02 October 2012

Not Just Old -- Internet Old

If I want to know what it was like to wait for the iPhone 5 launch (or Samsung Galaxy S III if you're a giant with giant hands) all I have to do is remember back real hard and then I remember what it was like.

'Cause it was like two weeks ago. And I can remember back that far so, that works well.

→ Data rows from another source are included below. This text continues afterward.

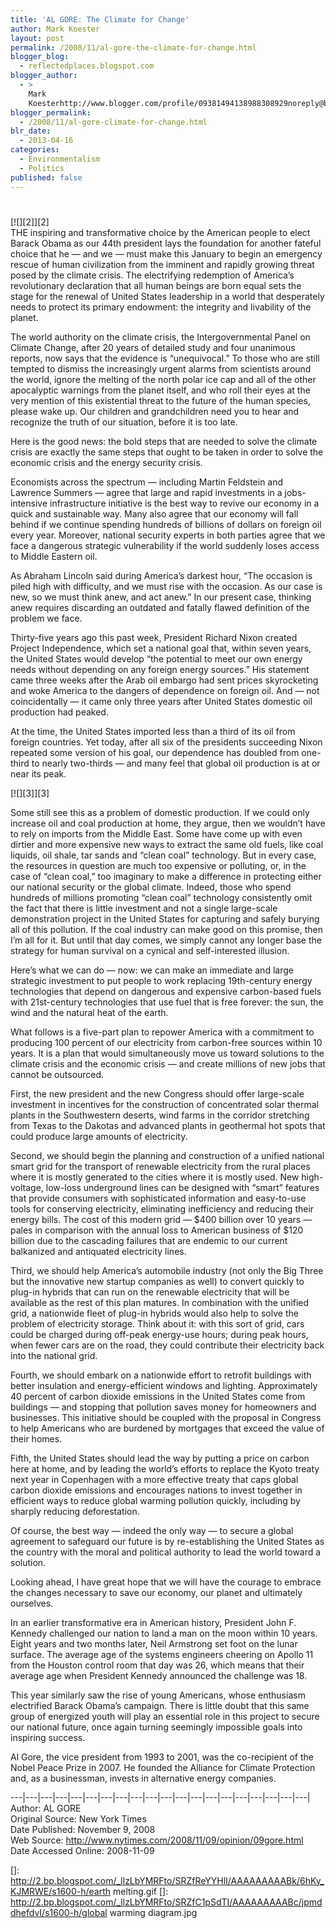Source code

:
```yaml
---
title: 'AL GORE: The Climate for Change'
author: Mark Koester
layout: post
permalink: /2008/11/al-gore-the-climate-for-change.html
blogger_blog:
  - reflectedplaces.blogspot.com
blogger_author:
  - >
    Mark
    Koesterhttp://www.blogger.com/profile/09381494138988308929noreply@blogger.com
blogger_permalink:
  - /2008/11/al-gore-climate-for-change.html
blr_date:
  - 2013-04-16
categories:
  - Environmentalism
  - Politics
published: false
---
```

# 

[![][2]][2]  
THE inspiring and transformative choice by the American people to elect Barack Obama as our 44th president lays the foundation for another fateful choice that he — and we — must make this January to begin an emergency rescue of human civilization from the imminent and rapidly growing threat posed by the climate crisis. 
The electrifying redemption of America’s revolutionary declaration that all human beings are born equal sets the stage for the renewal of United States leadership in a world that desperately needs to protect its primary endowment: the integrity and livability of the planet.

The world authority on the climate crisis, the Intergovernmental Panel on Climate Change, after 20 years of detailed study and four unanimous reports, now says that the evidence is “unequivocal.” To those who are still tempted to dismiss the increasingly urgent alarms from scientists around the world, ignore the melting of the north polar ice cap and all of the other apocalyptic warnings from the planet itself, and who roll their eyes at the very mention of this existential threat to the future of the human species, please wake up. Our children and grandchildren need you to hear and recognize the truth of our situation, before it is too late.

Here is the good news: the bold steps that are needed to solve the climate crisis are exactly the same steps that ought to be taken in order to solve the economic crisis and the energy security crisis. 

Economists across the spectrum — including Martin Feldstein and Lawrence Summers — agree that large and rapid investments in a jobs-intensive infrastructure initiative is the best way to revive our economy in a quick and sustainable way. Many also agree that our economy will fall behind if we continue spending hundreds of billions of dollars on foreign oil every year. Moreover, national security experts in both parties agree that we face a dangerous strategic vulnerability if the world suddenly loses access to Middle Eastern oil. 

As Abraham Lincoln said during America’s darkest hour, “The occasion is piled high with difficulty, and we must rise with the occasion. As our case is new, so we must think anew, and act anew.” In our present case, thinking anew requires discarding an outdated and fatally flawed definition of the problem we face.

Thirty-five years ago this past week, President Richard Nixon created Project Independence, which set a national goal that, within seven years, the United States would develop “the potential to meet our own energy needs without depending on any foreign energy sources.” His statement came three weeks after the Arab oil embargo had sent prices skyrocketing and woke America to the dangers of dependence on foreign oil. And — not coincidentally — it came only three years after United States domestic oil production had peaked.

At the time, the United States imported less than a third of its oil from foreign countries. Yet today, after all six of the presidents succeeding Nixon repeated some version of his goal, our dependence has doubled from one-third to nearly two-thirds — and many feel that global oil production is at or near its peak.

[![][3]][3]

Some still see this as a problem of domestic production. If we could only increase oil and coal production at home, they argue, then we wouldn’t have to rely on imports from the Middle East. Some have come up with even dirtier and more expensive new ways to extract the same old fuels, like coal liquids, oil shale, tar sands and “clean coal” technology. 
But in every case, the resources in question are much too expensive or polluting, or, in the case of “clean coal,” too imaginary to make a difference in protecting either our national security or the global climate. Indeed, those who spend hundreds of millions promoting “clean coal” technology consistently omit the fact that there is little investment and not a single large-scale demonstration project in the United States for capturing and safely burying all of this pollution. If the coal industry can make good on this promise, then I’m all for it. But until that day comes, we simply cannot any longer base the strategy for human survival on a cynical and self-interested illusion.

Here’s what we can do — now: we can make an immediate and large strategic investment to put people to work replacing 19th-century energy technologies that depend on dangerous and expensive carbon-based fuels with 21st-century technologies that use fuel that is free forever: the sun, the wind and the natural heat of the earth. 

What follows is a five-part plan to repower America with a commitment to producing 100 percent of our electricity from carbon-free sources within 10 years. It is a plan that would simultaneously move us toward solutions to the climate crisis and the economic crisis — and create millions of new jobs that cannot be outsourced. 

First, the new president and the new Congress should offer large-scale investment in incentives for the construction of concentrated solar thermal plants in the Southwestern deserts, wind farms in the corridor stretching from Texas to the Dakotas and advanced plants in geothermal hot spots that could produce large amounts of electricity.

Second, we should begin the planning and construction of a unified national smart grid for the transport of renewable electricity from the rural places where it is mostly generated to the cities where it is mostly used. New high-voltage, low-loss underground lines can be designed with “smart” features that provide consumers with sophisticated information and easy-to-use tools for conserving electricity, eliminating inefficiency and reducing their energy bills. The cost of this modern grid — $400 billion over 10 years — pales in comparison with the annual loss to American business of $120 billion due to the cascading failures that are endemic to our current balkanized and antiquated electricity lines.

Third, we should help America’s automobile industry (not only the Big Three but the innovative new startup companies as well) to convert quickly to plug-in hybrids that can run on the renewable electricity that will be available as the rest of this plan matures. In combination with the unified grid, a nationwide fleet of plug-in hybrids would also help to solve the problem of electricity storage. Think about it: with this sort of grid, cars could be charged during off-peak energy-use hours; during peak hours, when fewer cars are on the road, they could contribute their electricity back into the national grid. 

Fourth, we should embark on a nationwide effort to retrofit buildings with better insulation and energy-efficient windows and lighting. Approximately 40 percent of carbon dioxide emissions in the United States come from buildings — and stopping that pollution saves money for homeowners and businesses. This initiative should be coupled with the proposal in Congress to help Americans who are burdened by mortgages that exceed the value of their homes. 

Fifth, the United States should lead the way by putting a price on carbon here at home, and by leading the world’s efforts to replace the Kyoto treaty next year in Copenhagen with a more effective treaty that caps global carbon dioxide emissions and encourages nations to invest together in efficient ways to reduce global warming pollution quickly, including by sharply reducing deforestation. 

Of course, the best way — indeed the only way — to secure a global agreement to safeguard our future is by re-establishing the United States as the country with the moral and political authority to lead the world toward a solution. 

Looking ahead, I have great hope that we will have the courage to embrace the changes necessary to save our economy, our planet and ultimately ourselves. 

In an earlier transformative era in American history, President John F. Kennedy challenged our nation to land a man on the moon within 10 years. Eight years and two months later, Neil Armstrong set foot on the lunar surface. The average age of the systems engineers cheering on Apollo 11 from the Houston control room that day was 26, which means that their average age when President Kennedy announced the challenge was 18. 

This year similarly saw the rise of young Americans, whose enthusiasm electrified Barack Obama’s campaign. There is little doubt that this same group of energized youth will play an essential role in this project to secure our national future, once again turning seemingly impossible goals into inspiring success. 

Al Gore, the vice president from 1993 to 2001, was the co-recipient of the Nobel Peace Prize in 2007. He founded the Alliance for Climate Protection and, as a businessman, invests in alternative energy companies.

\---|\---|\---|\---|\---|\---|\---|\---|\---|\---|\---|\---|\---|\---|\---|\---|\---|\---|\---|\---|  
Author: AL GORE  
Original Source: New York Times  
Date Published: November 9, 2008  
Web Source: http://www.nytimes.com/2008/11/09/opinion/09gore.html  
Date Accessed Online: 2008-11-09

 []: http://2.bp.blogspot.com/_llzLbYMRFto/SRZfReYYHlI/AAAAAAAAABk/6hKy_KJMRWE/s1600-h/earth melting.gif
 []: http://2.bp.blogspot.com/_llzLbYMRFto/SRZfC1pSdTI/AAAAAAAAABc/jpmddhefdvI/s1600-h/global warming diagram.jpg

But I don't really remember the launch for the first iPhone. I wasn't following the blogs I'm following today and it's hard for me to place myself in the middle of the buzz that led up to what, at that point, was a largely unknown mystery magic-box.

To the internet!

Let's use, for example, engadget. They're a fairly respected gadget blog and they've been around for a while. I remember that before it was officially the iPhone it was whispers of an Apple phone. So I search for that in the 2006 neighborhood of engadget and find some choice tips:
  • January launch on "all" providers, both CDMA and GSM
  • Extremely small form factor
  • Two battery design (with single charger) -- one for playing music, the other for phone functions
  • Flash memory: 4GB for $249, 8GB for $449
  • "Slide-out keyboard"
  • Possibly touchscreen

Pretty sweet right? Personally I'm most excited about the slide-out keyboard. But what would the internet be without throngs of irritated, impossibly knowledgeable commenters? 

From the same post:


This guy's actually not that bad. What's fascinating to me is going back and trying to get into that mindset. Trying to guess whether or not the guesses were right.

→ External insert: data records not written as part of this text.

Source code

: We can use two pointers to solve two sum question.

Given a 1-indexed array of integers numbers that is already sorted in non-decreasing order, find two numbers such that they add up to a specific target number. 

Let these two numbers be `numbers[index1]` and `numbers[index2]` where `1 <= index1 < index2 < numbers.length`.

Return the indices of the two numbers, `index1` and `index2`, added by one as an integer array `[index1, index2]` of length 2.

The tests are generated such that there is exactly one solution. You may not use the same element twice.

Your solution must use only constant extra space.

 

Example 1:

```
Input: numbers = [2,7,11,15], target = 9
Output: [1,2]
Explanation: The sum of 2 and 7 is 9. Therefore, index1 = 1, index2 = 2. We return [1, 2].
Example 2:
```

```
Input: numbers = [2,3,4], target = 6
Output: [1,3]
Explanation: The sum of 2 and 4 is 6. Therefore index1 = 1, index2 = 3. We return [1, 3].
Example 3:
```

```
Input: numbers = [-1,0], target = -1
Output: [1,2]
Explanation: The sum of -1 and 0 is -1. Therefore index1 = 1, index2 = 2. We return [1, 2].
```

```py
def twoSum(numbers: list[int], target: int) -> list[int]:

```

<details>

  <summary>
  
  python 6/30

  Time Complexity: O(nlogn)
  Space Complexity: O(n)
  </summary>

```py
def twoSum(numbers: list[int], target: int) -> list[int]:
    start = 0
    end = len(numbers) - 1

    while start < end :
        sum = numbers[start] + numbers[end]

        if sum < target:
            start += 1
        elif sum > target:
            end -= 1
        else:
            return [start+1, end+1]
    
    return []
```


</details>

Even more interesting is the fact that this comment is nearly seven years old. That's fuckin' forever on the internet. Remember chat roulette? It has come and gone in that time span. Rickrolling? Four more iPhones? All of that has come to pass. If you told me in 2006 that animated .gifs were to make a strong resurgence in 2012 I would have punched you squarely in the jaw. People have graduated high school, gone to college, and started shitty jobs in seven years. It's a long time.

But, without getting into a broader discussion on the nature of time (just kidding here I go!) seven years is the blink of an eye. On the scale of a human life, seven years is a fractional amount. On a geological timescale seven years wouldn't even register and when you start looking at things like the age of the universe - and how long it could take for the universe to collapse back into supermassive black holes and protons to die - seven years rounds down to zero. It's nothing.

I'm saying it's hard to think on longer time scales, which is why I have maximum respect for the folks of the Long Now Foundation. They're in the process of designing a clock that could run for 10,000 years. Jeff Bezos has a smaller one being built in Texas so they can work out the kinks. 

10,000 years! That's incredible. Whether it succeeds in 10,000 years is immaterial to me. The idea that there are people who are optimistic enough to think that any of this will still exist in 10,000 years is exciting. I can't plan more than a week at a time.

I'm stuck in "now".


The Long Now has a Long Bets section - an "Arena for Accountable Predictions". 

This is where I'm tying back everything from the beginning, by the way.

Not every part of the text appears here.